I’m seeing that I did not make the point of this post clear. I am not saying
Go is wrong or should change because it isn’t like Erlang. What I am
attempting to show is the choices Go made that make it not an alternative to
Erlang for backends where availability and low latency for high numbers of
concurrent requests is a requirement. And notice I’m not writing this about a
language like Julia. I have heard Go pitched as an alternative to Erlang for
not only new projects but replacing old. No one would say the same for Julia,
but Go and Node.js are seen by some as friendlier alternatives. And no, Erlang
isn’t the solution for everything! But this is specifically about where Erlang
is appropriate and Go is lacking.

------
jeffdavis
Erlang is a language with a purpose that I can relate to. I develop a cluster
database product, and erlang seems to have an answer for many problems that I
have actually faced.

For instance: cluster global pids. When you send a message to a pid, you don't
have to go through a dance of handling errors and timeouts just because it
might live on another node. If the node goes down, there are several ways to
handle that, including monitor_node() which gives you a message that you can
handle in one place.

I haven't used erlang in production, but I've invested some time to learn
about it because I see that potential value.
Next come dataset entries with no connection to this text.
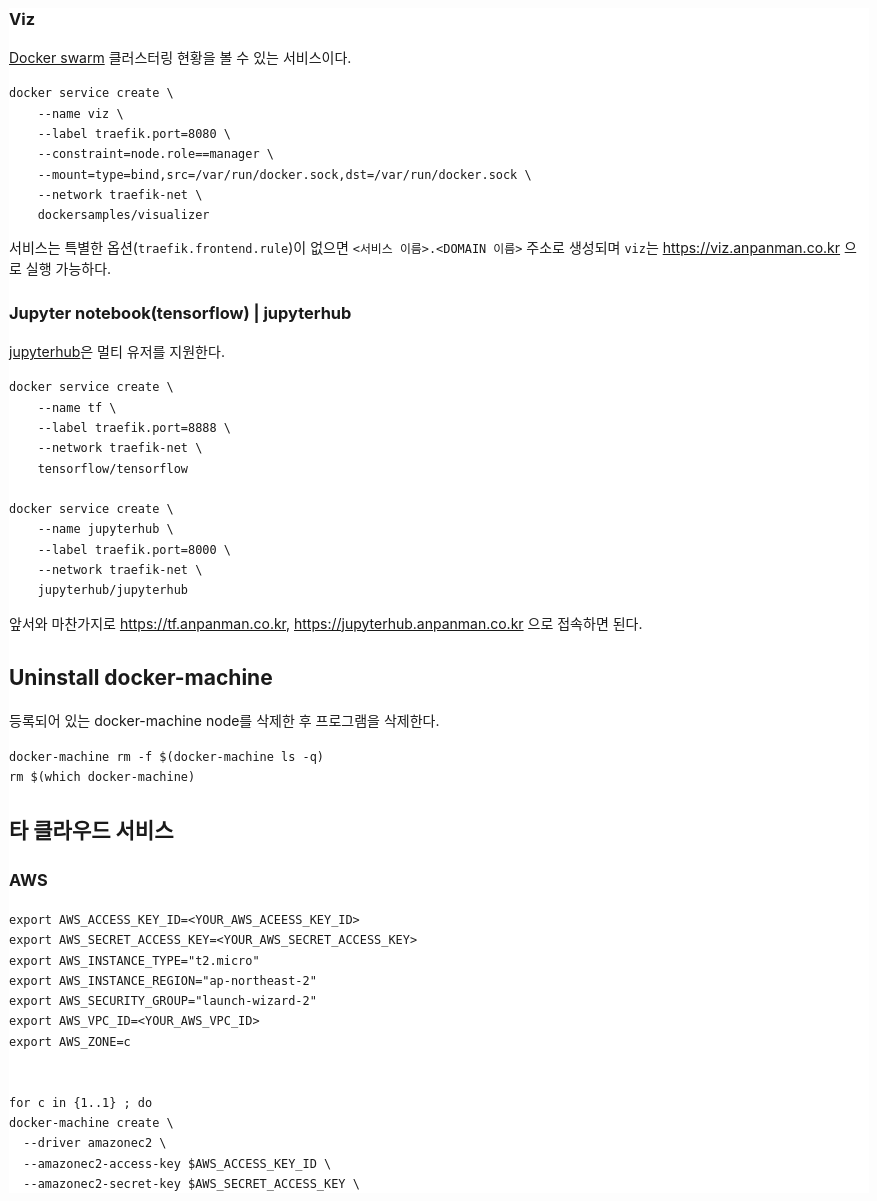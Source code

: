 ### Viz

[Docker swarm](https://docs.docker.com/engine/swarm/) 클러스터링 현황을 볼 수 있는 서비스이다.

```shell
docker service create \
    --name viz \ 
    --label traefik.port=8080 \
    --constraint=node.role==manager \
    --mount=type=bind,src=/var/run/docker.sock,dst=/var/run/docker.sock \
    --network traefik-net \
    dockersamples/visualizer
```

서비스는 특별한 옵션(`traefik.frontend.rule`)이 없으면  `<서비스 이름>.<DOMAIN 이름>` 주소로 생성되며 `viz`는 https://viz.anpanman.co.kr 으로 실행 가능하다. 


### Jupyter notebook(tensorflow) | jupyterhub

[jupyterhub](https://github.com/jupyterhub/jupyterhub)은 멀티 유저를 지원한다.

```shell
docker service create \
    --name tf \
    --label traefik.port=8888 \ 
    --network traefik-net \
    tensorflow/tensorflow

docker service create \
    --name jupyterhub \
    --label traefik.port=8000 \
    --network traefik-net \
    jupyterhub/jupyterhub
```

앞서와 마찬가지로 https://tf.anpanman.co.kr, https://jupyterhub.anpanman.co.kr 으로 접속하면 된다. 

## Uninstall docker-machine

등록되어 있는 docker-machine node를 삭제한 후 프로그램을 삭제한다.

```shell
docker-machine rm -f $(docker-machine ls -q)
rm $(which docker-machine)
```


## 타 클라우드 서비스 

### AWS

```shell
export AWS_ACCESS_KEY_ID=<YOUR_AWS_ACEESS_KEY_ID>
export AWS_SECRET_ACCESS_KEY=<YOUR_AWS_SECRET_ACCESS_KEY>
export AWS_INSTANCE_TYPE="t2.micro" 
export AWS_INSTANCE_REGION="ap-northeast-2"
export AWS_SECURITY_GROUP="launch-wizard-2"
export AWS_VPC_ID=<YOUR_AWS_VPC_ID>
export AWS_ZONE=c


for c in {1..1} ; do
docker-machine create \
  --driver amazonec2 \
  --amazonec2-access-key $AWS_ACCESS_KEY_ID \
  --amazonec2-secret-key $AWS_SECRET_ACCESS_KEY \
```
I don't really see that from Go. It seems to fall into a "general-purpose"
bucket where it competes with Java, C#, python, ruby, haskell, clojure, scala,
etc. I don't necessarily like all of those languages, and for any given one
you can probably pick out some Go advantages. A lot of people say Go hits a
nice sweet spot for many applications.

But Go just doesn't speak to any problems I actually have. It can't replace
the C/C++ code, because Go has a GC, and the code is C/C++ because it needs to
manage memory[1]. It could replace the python code, perhaps to some benefit,
but there would still be a bunch of awkward communication between processes
and all of the associated error handling mess. And it can't replace Java,
because that's a public API we offer, and lots of people are comfortable with
Java.

Go should have been another cluster language/VM that really could compete with
erlang, in my opinion. To me, Go is just another language.

[1] Rust does seem to have something to offer here.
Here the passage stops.